_Problem description_
The first line of the data below and every line after it, through the one with "- **Storage Required**: ~8GB", must be transcribed without change.

┏━━

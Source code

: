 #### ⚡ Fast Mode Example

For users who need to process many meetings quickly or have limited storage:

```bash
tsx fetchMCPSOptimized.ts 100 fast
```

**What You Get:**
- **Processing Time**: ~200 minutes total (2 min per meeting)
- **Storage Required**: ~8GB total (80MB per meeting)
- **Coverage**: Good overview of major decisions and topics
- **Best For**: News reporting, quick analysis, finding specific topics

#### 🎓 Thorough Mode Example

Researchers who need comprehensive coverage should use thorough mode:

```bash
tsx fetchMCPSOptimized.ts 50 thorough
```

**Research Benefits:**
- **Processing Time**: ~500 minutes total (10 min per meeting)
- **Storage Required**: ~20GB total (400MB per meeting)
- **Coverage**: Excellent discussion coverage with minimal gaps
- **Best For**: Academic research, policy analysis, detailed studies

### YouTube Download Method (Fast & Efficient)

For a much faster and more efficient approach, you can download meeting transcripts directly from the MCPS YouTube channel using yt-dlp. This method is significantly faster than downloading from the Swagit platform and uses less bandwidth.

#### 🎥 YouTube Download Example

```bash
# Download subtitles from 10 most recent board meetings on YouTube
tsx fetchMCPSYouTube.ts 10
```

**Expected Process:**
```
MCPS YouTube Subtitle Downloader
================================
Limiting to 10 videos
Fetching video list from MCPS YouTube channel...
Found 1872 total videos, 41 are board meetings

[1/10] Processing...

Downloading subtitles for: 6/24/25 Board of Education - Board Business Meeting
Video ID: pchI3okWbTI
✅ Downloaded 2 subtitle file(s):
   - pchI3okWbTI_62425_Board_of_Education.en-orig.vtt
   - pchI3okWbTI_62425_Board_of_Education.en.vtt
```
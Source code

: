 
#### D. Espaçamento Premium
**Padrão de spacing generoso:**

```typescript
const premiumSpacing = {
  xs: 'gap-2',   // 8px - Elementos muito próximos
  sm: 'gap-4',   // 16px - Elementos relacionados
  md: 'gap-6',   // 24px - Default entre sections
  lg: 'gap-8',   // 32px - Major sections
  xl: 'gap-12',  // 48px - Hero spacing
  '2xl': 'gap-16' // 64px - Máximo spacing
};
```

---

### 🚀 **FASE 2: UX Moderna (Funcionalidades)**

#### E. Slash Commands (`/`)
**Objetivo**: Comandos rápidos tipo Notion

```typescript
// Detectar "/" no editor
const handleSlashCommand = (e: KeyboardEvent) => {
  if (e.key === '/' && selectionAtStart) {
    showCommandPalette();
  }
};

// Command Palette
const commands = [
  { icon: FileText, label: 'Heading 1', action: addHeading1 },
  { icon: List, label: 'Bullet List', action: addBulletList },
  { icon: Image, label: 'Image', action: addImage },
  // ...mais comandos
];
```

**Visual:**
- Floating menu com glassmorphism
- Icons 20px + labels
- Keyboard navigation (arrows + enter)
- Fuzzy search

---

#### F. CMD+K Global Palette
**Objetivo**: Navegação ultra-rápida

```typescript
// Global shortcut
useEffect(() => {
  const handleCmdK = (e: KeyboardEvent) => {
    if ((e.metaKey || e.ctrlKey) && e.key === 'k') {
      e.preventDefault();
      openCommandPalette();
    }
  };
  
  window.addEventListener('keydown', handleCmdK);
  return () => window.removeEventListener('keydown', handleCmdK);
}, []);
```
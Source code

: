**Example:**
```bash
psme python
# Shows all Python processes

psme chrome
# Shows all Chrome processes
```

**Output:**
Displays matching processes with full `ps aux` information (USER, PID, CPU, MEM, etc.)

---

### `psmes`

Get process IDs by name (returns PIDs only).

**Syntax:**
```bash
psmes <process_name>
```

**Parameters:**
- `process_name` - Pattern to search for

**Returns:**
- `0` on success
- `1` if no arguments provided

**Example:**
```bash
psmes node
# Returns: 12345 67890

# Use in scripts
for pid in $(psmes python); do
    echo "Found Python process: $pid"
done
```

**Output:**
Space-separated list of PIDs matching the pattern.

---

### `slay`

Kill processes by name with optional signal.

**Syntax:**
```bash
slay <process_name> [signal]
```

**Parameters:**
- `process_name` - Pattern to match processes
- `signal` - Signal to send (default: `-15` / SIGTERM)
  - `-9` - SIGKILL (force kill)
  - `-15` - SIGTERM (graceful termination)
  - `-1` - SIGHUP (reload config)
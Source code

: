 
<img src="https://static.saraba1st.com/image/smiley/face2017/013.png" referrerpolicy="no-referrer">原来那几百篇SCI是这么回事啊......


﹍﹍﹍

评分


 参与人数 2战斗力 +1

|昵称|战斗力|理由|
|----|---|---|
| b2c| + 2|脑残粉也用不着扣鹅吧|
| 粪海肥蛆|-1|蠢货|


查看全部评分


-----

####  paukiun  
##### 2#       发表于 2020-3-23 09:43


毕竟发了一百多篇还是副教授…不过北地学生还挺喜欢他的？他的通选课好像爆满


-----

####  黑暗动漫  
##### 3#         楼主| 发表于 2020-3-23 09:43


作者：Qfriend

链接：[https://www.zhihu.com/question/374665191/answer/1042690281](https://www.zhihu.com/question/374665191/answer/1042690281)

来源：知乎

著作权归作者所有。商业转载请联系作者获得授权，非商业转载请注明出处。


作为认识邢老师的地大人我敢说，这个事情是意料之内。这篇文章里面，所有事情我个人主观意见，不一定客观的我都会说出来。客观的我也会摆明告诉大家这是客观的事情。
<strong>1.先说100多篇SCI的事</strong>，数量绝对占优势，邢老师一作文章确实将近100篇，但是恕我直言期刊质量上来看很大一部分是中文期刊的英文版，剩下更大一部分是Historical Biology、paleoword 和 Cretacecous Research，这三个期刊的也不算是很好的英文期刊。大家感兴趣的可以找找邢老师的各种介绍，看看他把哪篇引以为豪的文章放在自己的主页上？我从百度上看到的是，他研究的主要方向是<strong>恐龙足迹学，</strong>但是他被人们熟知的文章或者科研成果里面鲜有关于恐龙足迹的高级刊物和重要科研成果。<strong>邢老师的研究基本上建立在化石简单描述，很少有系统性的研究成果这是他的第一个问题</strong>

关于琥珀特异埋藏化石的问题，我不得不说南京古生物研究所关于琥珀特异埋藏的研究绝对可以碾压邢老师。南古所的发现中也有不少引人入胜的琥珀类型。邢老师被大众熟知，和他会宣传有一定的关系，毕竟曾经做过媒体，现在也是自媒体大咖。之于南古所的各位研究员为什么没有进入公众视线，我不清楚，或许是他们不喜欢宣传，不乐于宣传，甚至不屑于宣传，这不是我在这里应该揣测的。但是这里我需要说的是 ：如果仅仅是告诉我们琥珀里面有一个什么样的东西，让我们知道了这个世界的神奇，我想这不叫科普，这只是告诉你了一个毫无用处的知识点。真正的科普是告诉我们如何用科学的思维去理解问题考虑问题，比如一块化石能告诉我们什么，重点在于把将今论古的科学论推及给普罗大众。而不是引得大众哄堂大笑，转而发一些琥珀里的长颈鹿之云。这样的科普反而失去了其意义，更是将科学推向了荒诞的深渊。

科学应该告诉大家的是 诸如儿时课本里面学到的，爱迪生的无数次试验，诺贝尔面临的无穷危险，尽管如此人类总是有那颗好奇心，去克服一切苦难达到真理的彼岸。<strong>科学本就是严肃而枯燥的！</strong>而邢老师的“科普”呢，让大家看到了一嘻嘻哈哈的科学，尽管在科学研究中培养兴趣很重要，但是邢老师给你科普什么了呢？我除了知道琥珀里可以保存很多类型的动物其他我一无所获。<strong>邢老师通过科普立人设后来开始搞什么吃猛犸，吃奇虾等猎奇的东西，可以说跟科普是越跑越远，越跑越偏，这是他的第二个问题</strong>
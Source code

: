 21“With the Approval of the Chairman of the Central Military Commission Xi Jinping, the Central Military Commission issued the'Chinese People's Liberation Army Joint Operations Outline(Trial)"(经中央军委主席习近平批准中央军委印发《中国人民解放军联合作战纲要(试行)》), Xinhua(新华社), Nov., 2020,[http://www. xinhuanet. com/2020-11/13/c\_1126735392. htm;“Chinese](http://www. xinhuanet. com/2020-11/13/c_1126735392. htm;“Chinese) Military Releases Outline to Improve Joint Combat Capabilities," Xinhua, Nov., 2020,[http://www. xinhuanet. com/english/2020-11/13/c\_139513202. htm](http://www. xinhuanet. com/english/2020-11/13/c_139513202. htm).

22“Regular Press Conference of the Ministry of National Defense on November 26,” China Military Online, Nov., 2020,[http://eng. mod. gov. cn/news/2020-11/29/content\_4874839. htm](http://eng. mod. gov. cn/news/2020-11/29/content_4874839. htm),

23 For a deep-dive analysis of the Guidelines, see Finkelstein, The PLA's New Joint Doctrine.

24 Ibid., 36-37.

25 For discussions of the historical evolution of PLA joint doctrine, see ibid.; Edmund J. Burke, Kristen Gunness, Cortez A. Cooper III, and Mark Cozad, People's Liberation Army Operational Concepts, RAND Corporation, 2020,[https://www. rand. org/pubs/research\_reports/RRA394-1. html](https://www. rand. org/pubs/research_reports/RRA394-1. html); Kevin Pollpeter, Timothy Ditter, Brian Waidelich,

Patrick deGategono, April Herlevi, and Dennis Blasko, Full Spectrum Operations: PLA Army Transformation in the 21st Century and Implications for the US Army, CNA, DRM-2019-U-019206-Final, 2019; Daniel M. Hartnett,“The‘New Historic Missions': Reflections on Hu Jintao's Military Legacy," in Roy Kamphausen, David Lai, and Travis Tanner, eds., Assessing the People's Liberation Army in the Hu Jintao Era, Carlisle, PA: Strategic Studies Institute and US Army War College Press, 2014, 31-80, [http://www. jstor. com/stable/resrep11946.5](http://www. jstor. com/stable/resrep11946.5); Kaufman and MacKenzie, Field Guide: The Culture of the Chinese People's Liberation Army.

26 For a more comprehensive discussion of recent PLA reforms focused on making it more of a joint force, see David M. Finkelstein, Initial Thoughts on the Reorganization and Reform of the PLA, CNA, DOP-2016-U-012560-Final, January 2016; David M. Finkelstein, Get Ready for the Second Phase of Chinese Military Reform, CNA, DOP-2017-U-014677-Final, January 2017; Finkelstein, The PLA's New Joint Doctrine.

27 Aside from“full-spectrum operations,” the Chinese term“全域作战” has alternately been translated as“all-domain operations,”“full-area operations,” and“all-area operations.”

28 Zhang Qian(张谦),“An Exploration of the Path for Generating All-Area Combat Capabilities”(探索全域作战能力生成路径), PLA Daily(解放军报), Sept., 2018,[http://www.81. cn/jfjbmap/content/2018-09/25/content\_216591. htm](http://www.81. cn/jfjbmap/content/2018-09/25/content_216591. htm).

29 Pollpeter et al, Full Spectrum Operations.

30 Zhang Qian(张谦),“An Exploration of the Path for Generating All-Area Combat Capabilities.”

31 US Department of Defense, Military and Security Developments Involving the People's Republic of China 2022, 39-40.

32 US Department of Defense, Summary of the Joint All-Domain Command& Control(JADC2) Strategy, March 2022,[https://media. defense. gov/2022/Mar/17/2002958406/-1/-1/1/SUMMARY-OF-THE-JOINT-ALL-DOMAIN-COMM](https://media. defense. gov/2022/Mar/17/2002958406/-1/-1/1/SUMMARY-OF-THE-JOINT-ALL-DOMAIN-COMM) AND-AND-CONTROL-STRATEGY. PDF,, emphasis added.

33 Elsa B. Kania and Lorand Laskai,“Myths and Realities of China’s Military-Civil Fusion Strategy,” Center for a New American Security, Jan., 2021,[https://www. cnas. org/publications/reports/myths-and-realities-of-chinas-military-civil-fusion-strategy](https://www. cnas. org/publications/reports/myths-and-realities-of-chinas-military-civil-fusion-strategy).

┗━━

_Solution for this task_
Source code

: #### ⚡ Fast Mode Example

For users who need to process many meetings quickly or have limited storage:

```bash
tsx fetchMCPSOptimized.ts 100 fast
```

**What You Get:**
- **Processing Time**: ~200 minutes total (2 min per meeting)
- **Storage Required**: ~8GB total (80MB per meeting)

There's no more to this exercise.